## Exercise details
Each line containing the string "encrypted" should be copied out of the entries.

━━━ Records to use

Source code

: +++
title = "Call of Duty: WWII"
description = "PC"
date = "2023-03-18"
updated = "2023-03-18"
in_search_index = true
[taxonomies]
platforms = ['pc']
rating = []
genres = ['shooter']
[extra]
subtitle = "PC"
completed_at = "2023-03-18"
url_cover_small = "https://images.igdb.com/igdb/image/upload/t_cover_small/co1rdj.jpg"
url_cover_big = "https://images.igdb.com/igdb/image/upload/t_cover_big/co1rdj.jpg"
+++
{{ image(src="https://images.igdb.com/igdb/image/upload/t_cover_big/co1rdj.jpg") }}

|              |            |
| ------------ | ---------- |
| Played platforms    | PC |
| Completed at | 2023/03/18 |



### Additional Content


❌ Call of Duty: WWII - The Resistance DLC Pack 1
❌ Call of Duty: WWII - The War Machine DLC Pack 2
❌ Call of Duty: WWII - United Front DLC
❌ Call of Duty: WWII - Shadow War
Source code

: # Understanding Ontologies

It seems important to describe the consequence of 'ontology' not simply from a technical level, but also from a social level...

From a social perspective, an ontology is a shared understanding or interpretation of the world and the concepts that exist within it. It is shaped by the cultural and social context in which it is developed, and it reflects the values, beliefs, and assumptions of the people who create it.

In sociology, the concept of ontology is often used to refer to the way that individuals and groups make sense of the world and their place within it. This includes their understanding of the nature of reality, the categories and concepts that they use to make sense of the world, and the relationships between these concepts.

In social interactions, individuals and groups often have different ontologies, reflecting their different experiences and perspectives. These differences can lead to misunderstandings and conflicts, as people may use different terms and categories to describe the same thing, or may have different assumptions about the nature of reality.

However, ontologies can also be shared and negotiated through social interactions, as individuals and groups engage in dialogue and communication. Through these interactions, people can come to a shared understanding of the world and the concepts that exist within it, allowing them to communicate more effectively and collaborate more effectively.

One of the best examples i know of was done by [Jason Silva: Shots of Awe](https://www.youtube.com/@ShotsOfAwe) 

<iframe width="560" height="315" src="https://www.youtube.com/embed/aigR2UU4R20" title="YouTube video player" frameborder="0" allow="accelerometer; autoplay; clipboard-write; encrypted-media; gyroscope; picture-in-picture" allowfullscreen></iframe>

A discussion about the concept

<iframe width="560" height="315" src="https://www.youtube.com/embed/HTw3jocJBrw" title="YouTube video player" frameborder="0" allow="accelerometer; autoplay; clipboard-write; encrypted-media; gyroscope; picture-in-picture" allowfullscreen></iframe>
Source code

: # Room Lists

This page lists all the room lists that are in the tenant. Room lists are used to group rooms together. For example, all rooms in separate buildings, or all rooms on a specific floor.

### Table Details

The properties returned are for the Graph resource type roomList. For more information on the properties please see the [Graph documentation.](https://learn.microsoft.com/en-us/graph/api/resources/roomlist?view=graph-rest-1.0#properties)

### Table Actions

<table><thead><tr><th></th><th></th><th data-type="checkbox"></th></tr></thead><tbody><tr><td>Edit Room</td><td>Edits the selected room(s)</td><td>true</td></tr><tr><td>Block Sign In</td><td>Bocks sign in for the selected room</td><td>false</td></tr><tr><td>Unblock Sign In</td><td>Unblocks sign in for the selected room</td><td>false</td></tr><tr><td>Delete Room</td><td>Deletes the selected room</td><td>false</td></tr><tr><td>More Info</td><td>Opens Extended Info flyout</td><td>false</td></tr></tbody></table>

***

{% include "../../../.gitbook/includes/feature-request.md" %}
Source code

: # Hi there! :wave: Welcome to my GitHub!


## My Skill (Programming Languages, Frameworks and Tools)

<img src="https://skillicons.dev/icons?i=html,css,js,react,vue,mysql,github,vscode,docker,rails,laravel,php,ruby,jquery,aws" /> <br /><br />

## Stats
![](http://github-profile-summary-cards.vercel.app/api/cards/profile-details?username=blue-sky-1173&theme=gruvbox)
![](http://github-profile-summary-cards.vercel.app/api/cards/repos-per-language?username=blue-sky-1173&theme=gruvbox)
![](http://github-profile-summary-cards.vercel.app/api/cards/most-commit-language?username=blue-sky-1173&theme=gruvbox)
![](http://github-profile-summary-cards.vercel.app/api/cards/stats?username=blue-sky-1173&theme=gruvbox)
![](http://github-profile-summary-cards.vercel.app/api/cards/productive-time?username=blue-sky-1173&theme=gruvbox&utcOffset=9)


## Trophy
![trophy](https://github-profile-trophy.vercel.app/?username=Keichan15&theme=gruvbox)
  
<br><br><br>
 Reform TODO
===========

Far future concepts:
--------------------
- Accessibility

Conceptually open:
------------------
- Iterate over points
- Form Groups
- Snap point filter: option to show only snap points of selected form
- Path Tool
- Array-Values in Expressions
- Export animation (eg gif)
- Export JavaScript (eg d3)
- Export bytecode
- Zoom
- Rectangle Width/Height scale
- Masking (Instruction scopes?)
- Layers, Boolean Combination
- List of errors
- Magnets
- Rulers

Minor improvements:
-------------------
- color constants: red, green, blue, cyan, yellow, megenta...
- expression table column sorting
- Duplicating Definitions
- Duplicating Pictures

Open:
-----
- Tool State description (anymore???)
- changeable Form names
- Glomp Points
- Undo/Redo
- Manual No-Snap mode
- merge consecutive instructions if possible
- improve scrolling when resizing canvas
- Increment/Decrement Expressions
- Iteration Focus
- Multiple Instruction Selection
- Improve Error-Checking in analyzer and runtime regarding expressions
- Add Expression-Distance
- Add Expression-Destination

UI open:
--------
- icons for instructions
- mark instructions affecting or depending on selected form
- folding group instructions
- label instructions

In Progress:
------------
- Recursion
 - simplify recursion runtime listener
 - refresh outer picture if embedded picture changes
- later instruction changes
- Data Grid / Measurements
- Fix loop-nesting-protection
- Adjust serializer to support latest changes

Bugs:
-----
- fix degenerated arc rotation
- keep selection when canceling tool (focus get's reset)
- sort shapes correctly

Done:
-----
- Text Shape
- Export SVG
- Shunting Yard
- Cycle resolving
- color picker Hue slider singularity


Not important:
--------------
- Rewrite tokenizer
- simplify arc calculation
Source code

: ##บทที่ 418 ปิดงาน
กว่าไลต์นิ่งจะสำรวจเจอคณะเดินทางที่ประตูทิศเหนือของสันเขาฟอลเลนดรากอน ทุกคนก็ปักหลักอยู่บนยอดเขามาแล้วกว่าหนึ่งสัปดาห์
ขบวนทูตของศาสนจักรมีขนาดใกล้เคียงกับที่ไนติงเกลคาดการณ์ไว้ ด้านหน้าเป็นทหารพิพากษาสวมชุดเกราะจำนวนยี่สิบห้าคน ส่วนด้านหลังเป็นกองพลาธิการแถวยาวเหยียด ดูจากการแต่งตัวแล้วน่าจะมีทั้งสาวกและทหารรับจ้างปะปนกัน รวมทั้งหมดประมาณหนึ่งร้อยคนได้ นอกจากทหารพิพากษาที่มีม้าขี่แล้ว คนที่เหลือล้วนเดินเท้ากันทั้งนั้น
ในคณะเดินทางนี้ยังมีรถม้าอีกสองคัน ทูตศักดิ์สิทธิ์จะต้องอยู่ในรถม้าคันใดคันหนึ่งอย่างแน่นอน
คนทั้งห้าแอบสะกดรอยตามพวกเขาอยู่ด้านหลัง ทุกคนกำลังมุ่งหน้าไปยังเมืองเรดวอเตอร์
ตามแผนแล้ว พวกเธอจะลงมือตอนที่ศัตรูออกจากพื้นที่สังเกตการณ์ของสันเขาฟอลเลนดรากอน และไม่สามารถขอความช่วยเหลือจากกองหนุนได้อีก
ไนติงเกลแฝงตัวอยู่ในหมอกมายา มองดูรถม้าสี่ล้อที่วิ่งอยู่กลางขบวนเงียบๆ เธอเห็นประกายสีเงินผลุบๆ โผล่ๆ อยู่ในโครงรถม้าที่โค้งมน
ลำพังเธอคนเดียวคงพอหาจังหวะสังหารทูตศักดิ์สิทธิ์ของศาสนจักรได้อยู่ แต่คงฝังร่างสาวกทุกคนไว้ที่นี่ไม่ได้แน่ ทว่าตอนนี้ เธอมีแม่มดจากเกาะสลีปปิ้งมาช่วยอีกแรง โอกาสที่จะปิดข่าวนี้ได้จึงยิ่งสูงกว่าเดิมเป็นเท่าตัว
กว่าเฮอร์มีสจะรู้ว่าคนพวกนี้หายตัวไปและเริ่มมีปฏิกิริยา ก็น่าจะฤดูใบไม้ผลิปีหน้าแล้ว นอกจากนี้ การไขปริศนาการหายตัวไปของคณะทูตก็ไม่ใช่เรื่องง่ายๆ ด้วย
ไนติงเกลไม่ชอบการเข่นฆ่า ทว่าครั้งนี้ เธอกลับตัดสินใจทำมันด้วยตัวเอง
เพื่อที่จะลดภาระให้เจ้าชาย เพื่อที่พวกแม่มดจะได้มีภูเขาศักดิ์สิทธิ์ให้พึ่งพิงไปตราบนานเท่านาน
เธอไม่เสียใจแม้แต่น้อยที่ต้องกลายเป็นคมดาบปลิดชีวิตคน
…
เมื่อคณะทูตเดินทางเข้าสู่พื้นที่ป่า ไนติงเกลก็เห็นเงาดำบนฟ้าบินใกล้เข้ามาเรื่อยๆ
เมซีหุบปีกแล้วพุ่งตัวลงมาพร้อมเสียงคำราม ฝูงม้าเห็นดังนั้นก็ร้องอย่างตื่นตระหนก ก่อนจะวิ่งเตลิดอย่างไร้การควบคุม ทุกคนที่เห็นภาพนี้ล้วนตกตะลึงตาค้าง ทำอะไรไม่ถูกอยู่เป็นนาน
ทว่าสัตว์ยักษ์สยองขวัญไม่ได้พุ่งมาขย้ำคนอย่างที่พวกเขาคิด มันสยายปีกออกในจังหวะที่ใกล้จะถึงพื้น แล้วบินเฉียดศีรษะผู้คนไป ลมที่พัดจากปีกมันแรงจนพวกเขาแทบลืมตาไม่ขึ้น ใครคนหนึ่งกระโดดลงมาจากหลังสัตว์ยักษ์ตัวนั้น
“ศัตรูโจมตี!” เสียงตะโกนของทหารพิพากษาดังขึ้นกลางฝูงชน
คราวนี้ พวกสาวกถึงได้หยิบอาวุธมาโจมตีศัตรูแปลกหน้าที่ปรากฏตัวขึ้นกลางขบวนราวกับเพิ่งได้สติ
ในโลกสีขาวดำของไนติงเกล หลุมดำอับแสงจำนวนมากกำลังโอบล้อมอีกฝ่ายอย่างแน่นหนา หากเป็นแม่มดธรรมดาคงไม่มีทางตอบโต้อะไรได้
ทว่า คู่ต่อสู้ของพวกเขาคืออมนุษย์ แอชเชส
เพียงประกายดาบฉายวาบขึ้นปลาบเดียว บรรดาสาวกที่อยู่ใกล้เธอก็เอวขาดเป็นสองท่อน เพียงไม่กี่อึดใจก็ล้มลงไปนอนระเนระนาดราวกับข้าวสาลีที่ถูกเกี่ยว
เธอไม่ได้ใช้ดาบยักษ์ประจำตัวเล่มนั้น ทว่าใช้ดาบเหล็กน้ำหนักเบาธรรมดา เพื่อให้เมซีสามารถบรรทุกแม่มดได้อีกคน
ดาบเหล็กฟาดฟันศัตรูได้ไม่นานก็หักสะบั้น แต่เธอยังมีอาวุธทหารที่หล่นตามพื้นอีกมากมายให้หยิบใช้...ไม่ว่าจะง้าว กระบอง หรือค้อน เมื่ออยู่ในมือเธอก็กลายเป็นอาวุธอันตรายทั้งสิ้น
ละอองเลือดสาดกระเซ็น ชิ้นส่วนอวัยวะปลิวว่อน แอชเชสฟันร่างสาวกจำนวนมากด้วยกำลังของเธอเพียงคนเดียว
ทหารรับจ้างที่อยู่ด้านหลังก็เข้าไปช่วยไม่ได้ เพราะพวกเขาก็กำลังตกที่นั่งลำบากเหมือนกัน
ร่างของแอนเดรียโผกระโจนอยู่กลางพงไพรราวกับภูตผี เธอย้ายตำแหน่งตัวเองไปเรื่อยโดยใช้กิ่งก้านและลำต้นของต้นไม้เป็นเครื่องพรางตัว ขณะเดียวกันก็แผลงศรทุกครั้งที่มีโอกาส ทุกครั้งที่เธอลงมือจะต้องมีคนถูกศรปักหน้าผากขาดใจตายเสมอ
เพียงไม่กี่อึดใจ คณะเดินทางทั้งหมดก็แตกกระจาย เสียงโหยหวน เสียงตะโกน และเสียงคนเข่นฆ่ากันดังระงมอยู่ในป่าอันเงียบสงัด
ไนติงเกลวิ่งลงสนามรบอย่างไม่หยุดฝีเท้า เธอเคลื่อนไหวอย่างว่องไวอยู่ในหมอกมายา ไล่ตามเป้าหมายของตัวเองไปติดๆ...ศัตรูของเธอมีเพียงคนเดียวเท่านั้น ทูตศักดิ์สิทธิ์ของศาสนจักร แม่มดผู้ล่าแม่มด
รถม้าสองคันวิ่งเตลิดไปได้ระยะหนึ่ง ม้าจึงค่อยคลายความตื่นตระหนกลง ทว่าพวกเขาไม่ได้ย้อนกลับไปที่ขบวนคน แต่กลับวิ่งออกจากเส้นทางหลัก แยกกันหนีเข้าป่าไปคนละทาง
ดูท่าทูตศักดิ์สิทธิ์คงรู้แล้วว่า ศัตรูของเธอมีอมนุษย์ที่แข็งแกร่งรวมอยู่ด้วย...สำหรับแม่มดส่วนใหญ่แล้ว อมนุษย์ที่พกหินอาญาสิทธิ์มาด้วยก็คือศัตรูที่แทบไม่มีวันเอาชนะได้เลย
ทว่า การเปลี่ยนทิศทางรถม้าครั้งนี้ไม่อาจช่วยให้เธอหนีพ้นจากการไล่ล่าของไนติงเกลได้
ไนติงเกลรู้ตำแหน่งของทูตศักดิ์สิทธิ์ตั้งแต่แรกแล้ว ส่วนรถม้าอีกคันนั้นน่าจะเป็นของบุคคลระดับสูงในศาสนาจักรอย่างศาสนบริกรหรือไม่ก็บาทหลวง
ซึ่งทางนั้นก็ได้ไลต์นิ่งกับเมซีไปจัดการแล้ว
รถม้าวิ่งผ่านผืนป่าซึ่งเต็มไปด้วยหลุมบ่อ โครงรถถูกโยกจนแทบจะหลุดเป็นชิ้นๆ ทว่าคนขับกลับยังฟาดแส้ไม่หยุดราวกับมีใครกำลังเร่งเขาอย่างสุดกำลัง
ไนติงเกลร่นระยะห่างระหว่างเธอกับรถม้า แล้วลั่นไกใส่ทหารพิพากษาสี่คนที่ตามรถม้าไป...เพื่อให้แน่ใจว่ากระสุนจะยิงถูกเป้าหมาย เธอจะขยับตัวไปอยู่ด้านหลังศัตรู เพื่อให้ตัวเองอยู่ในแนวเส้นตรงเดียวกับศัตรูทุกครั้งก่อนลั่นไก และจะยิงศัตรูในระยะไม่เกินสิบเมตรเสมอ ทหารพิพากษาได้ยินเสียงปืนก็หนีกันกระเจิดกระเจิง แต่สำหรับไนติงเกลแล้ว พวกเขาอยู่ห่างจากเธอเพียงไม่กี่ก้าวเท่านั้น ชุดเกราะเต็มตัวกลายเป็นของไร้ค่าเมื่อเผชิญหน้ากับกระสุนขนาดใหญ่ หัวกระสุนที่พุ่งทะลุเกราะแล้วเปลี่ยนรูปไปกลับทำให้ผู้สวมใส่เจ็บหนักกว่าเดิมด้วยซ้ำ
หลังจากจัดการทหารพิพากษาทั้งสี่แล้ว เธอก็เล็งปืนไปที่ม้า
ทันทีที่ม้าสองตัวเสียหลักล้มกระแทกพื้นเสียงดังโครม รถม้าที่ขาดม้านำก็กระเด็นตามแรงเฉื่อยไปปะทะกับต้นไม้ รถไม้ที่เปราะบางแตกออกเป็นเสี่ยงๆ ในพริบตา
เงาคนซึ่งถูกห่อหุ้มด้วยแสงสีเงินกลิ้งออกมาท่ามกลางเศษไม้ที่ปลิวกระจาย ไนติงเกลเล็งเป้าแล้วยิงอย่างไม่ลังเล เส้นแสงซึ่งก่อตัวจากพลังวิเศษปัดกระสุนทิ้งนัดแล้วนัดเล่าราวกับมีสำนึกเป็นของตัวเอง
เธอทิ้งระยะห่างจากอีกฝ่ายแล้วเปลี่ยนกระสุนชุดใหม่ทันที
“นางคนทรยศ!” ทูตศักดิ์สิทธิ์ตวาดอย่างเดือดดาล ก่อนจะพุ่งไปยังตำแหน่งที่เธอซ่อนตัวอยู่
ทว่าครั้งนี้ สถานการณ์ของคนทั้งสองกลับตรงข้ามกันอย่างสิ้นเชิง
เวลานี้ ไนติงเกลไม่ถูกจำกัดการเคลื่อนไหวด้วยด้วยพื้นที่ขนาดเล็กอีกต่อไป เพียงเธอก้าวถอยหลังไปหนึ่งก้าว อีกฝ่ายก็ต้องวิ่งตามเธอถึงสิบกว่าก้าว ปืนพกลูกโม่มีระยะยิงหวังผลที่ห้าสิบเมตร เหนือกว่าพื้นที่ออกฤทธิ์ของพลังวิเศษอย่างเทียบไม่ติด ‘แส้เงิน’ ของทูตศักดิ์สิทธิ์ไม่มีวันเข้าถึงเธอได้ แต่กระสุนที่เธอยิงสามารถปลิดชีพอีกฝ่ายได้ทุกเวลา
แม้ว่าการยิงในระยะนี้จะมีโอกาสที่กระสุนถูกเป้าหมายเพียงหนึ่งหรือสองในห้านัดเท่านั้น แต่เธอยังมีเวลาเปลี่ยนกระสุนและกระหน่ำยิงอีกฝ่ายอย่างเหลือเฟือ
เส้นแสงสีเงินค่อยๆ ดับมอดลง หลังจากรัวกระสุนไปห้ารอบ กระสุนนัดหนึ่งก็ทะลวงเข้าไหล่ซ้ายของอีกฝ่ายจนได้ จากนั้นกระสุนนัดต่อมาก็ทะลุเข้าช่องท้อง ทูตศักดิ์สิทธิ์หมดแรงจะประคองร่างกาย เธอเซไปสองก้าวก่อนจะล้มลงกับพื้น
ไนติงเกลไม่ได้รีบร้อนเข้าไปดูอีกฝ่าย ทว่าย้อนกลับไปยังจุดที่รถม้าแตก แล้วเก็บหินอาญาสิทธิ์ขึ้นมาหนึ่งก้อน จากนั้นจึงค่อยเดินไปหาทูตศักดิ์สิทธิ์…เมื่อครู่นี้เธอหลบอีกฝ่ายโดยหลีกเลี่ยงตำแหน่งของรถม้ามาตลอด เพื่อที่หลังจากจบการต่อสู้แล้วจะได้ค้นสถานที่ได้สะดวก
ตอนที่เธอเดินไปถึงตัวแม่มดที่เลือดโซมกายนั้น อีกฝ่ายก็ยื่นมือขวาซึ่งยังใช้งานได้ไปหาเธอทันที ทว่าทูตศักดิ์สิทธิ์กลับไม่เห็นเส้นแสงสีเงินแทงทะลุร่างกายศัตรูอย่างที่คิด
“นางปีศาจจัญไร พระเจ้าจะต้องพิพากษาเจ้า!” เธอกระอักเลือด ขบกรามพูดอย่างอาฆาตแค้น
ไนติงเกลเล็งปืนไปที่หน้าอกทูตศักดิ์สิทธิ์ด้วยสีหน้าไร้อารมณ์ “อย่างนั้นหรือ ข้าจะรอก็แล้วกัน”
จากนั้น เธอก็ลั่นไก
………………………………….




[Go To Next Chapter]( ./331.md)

━━━━━━

## Solution to this task
<iframe width="560" height="315" src="https://www.youtube.com/embed/aigR2UU4R20" title="YouTube video player" frameborder="0" allow="accelerometer; autoplay; clipboard-write; encrypted-media; gyroscope; picture-in-picture" allowfullscreen></iframe>
<iframe width="560" height="315" src="https://www.youtube.com/embed/HTw3jocJBrw" title="YouTube video player" frameborder="0" allow="accelerometer; autoplay; clipboard-write; encrypted-media; gyroscope; picture-in-picture" allowfullscreen></iframe>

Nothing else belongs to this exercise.